We have a choice, you know. We could finish building the wall. We could close ourselves off from our Southern neighbours. We could do that, we have the resources, we have the technology. We can protect ourselves from being infected with their suffering.

But know this, doing so will come at the cost of hardening our hearts. We cannot build a physical wall without also building an emotional and psychological wall as well. We’ll have to dehumanise people, give in to the temptation to put ourselves first, we’ll have to settle for selfishness. We’ll have to become mean and stingy and the trouble with that is that you can’t choose who you’re mean and stingy to. When you’re mean and stingy to one people, you can’t be nice and generous with another. When you’re mean and stingy to one people, you’re just mean and stingy and, in the words of Taylor Swift, “all you’ll ever be is mean.”9

What do you do with people who have felt the sword, the pestilence and the famine? What do you do with hungry people? Do you remember what it says on the Statue of Liberty? Do I need to remind you?

“Give me your tired, your poor,
Your huddled masses yearning to breathe free,
The wretched refuse of your teeming shore.
Send these, the homeless, tempest-tost to me,10

This, this is America and America will not be great again until we remember this foundation of compassion, for this is the sentiment of the fourth option: the suffering Christ, and when we embrace the tired, the poor, the huddled masses, we embrace Christ himself.

They’re coming, no doubt about it, they’re coming, the tired, the poor, the huddled masses. They used to come from Britain and France and Germany, but now they’re coming from Mexico and Guatemala and Honduras and El Salvador. And Britain? They’re coming from Syria and Somalia and Sudan and Eritrea and Djibouti. Some of them will be rapists and murderers and drug dealers and human traffickers, probably no more than the rapists, murderers, drug dealers and human traffickers that already count themselves as American or British. Most of the people coming will have one thing in common: they’re hungry because they’ve seen the sword, they’ve seen the pestilence and now they’re seeing the famine. They’re coming and Christ is coming with them.

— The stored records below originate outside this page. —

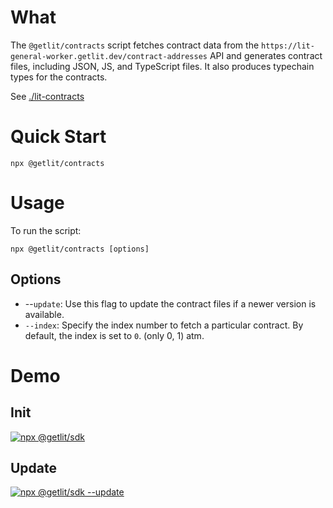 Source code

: # What

The `@getlit/contracts` script fetches contract data from the `https://lit-general-worker.getlit.dev/contract-addresses` API and generates contract files, including JSON, JS, and TypeScript files. It also produces typechain types for the contracts.

See [./lit-contracts](https://github.com/LIT-Protocol/getlit-contracts/tree/main/lit-contracts)

# Quick Start

```
npx @getlit/contracts
```

# Usage

To run the script:

```
npx @getlit/contracts [options]
```

## Options

- --`update`: Use this flag to update the contract files if a newer version is available.
- `--index`: Specify the index number to fetch a particular contract. By default, the index is set to `0`. (only 0, 1) atm.

# Demo

## Init

[![npx @getlit/sdk](https://img.youtube.com/vi/8eNQHYKCDNk/0.jpg)](https://www.youtube.com/watch?v=8eNQHYKCDNk)

## Update

[![npx @getlit/sdk --update](https://img.youtube.com/vi/RpsTJlOyOMA/0.jpg)](https://www.youtube.com/watch?v=RpsTJlOyOMA)
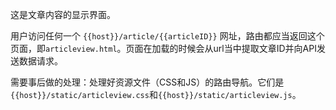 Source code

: 这是文章内容的显示界面。

用户访问任何一个 ```{{host}}/article/{{articleID}}``` 网址，路由都应当返回这个页面，即```articleview.html```。页面在加载的时候会从url当中提取文章ID并向API发送数据请求。

需要事后做的处理：处理好资源文件（CSS和JS）的路由导航。它们是```{{host}}/static/articleview.css```和```{{host}}/static/articleview.js```。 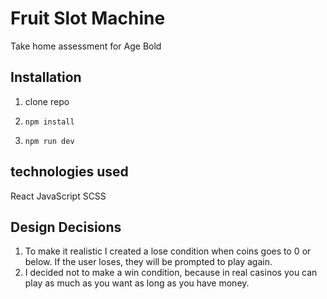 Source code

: # Fruit Slot Machine

Take home assessment for Age Bold

## Installation

1. clone repo

2. ```
   npm install
   ```

3. ```
   npm run dev
   ```

## technologies used

React
JavaScript
SCSS

## Design Decisions

1. To make it realistic I created a lose condition when coins goes to 0 or below. If the user loses, they will be prompted to play again.
2. I decided not to make a win condition, because in real casinos you can play as much as you want as long as you have money.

Friends, we’ve seen the sword and we may see more of it. We’ve seen the pestilence and we may see more of that, too. But we’ve seen only the beginnings of the famine. Let us prepare our hearts and homes and may God have mercy on us all, AMEN.

1 [Accessed 28 July ‘20]
2 Blow, C.M., 2011. “The Decline of American Exceptionalism.” New York Times, November 18, 2011 [Accessed 27 July 2020].
3 Bruggeman, Walter, 2020. Virus as a Summons to Faith: Biblical Reflections in a Time of Loss, Grief and Uncertainty. Eugene: Wipf and Stock, pp. 2-10, Kindle Edition.
4 Nass, Daniel, 2020. “Gun Background Checks Surged to New High in June.” The Trace July 1, 2020, online at: [Accessed 27 July 2020].
5 BBC News, 2019. “Bloody Sunday: What happened in Sunday 30 January 1972.” Online at: [Accessed 28 July 2020]
6 Zhou, Li, Amaria, Kainaz, 2020. “The current hunger crisis in the US, in photos.” Vox, May 9, 2020. Online edition, available at: [Accessed 28 July 2020].
9 Swift, Taylor. “Mean”
10 Lazarus, Emma, 1883.,refuse%20of%20your%20teeming%20shore.